▶ _Exercise requirements_:
For every line in the records that has the word "Commons", make a copy.

▶ _Available data_:
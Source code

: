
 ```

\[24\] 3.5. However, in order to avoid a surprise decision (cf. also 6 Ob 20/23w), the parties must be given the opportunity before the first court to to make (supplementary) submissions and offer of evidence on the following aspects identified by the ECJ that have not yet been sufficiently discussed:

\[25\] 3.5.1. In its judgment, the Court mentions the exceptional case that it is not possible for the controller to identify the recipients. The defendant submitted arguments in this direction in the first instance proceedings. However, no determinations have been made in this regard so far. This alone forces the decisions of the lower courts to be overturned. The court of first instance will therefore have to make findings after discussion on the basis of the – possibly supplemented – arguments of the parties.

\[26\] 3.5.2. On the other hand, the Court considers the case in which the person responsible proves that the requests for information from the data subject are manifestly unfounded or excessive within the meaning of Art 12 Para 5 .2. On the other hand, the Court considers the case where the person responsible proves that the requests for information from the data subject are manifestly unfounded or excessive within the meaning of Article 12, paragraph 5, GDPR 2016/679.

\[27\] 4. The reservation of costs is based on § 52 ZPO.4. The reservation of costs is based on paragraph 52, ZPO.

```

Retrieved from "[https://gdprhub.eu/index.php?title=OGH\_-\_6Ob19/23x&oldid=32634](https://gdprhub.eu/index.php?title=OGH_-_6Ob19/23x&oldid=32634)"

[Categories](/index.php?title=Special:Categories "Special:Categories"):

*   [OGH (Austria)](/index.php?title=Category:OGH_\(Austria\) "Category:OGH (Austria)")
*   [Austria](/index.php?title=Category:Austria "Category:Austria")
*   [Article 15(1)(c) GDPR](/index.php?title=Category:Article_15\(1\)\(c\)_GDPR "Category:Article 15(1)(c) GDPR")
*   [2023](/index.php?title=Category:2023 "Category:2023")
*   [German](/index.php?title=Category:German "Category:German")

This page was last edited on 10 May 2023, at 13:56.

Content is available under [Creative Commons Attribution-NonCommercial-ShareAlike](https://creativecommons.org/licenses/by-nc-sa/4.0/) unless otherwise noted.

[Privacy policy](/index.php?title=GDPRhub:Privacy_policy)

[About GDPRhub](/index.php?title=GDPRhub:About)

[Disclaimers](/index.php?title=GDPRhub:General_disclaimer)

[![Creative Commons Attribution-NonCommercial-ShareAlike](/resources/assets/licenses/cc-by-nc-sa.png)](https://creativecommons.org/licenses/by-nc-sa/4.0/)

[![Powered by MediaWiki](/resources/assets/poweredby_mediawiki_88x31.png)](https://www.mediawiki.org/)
==
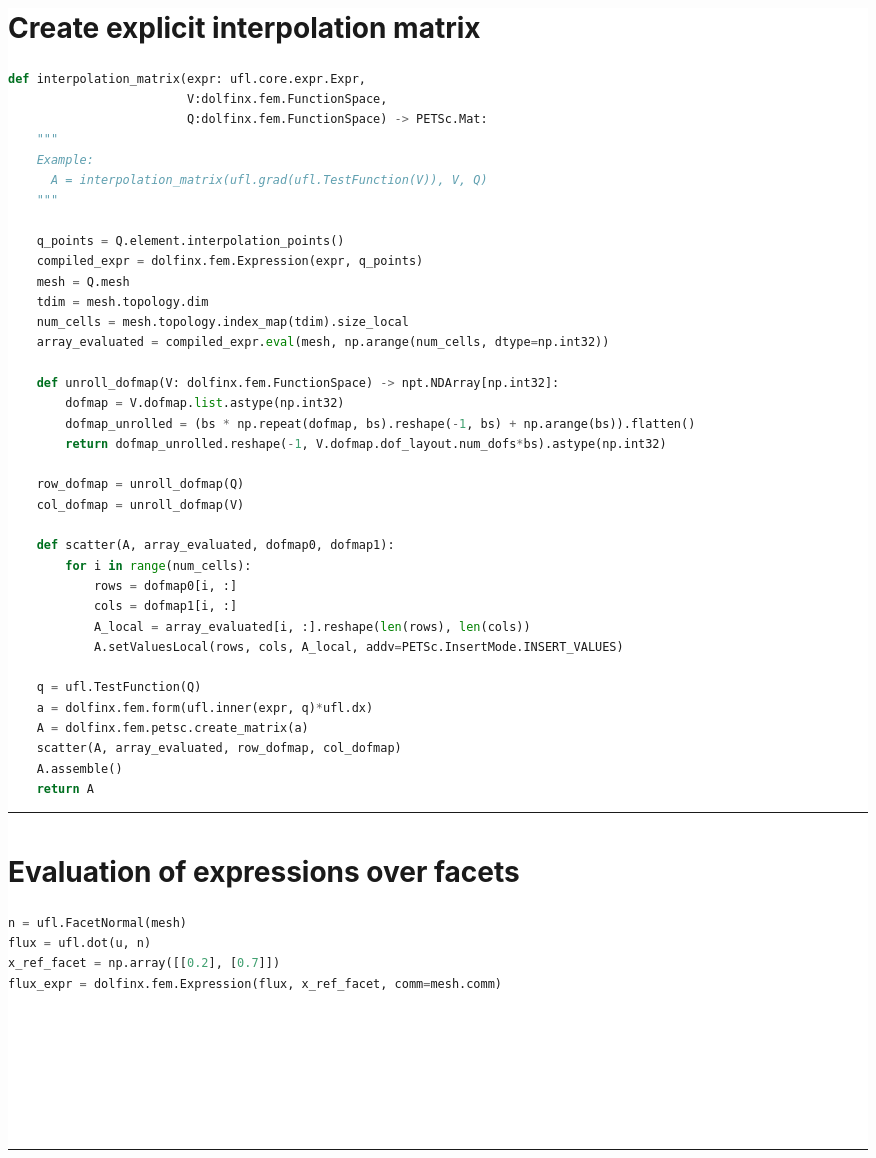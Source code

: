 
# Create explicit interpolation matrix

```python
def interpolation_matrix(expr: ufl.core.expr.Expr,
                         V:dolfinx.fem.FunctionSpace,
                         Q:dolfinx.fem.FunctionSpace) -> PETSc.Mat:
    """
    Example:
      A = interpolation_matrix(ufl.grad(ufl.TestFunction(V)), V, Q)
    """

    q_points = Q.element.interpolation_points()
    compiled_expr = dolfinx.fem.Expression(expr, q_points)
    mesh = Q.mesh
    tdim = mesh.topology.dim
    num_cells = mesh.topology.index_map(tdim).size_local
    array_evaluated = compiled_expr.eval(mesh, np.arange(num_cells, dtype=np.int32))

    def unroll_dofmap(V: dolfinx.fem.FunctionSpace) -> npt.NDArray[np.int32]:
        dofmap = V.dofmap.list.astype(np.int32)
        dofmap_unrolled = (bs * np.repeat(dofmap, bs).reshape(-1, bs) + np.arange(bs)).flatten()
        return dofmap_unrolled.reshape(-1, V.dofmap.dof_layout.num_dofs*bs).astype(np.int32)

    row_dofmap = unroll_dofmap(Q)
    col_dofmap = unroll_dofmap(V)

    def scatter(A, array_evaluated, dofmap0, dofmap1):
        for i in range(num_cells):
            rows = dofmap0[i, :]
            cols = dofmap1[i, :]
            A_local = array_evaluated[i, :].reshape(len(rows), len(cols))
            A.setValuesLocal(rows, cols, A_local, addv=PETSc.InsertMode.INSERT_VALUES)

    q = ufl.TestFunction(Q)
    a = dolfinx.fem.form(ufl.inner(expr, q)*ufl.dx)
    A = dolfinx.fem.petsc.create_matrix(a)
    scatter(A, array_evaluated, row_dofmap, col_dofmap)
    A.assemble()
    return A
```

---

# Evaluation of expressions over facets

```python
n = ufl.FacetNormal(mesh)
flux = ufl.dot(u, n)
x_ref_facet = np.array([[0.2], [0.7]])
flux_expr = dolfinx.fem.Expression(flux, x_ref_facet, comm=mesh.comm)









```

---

▶ _Answer_:
Content is available under [Creative Commons Attribution-NonCommercial-ShareAlike](https://creativecommons.org/licenses/by-nc-sa/4.0/) unless otherwise noted.
[![Creative Commons Attribution-NonCommercial-ShareAlike](/resources/assets/licenses/cc-by-nc-sa.png)](https://creativecommons.org/licenses/by-nc-sa/4.0/)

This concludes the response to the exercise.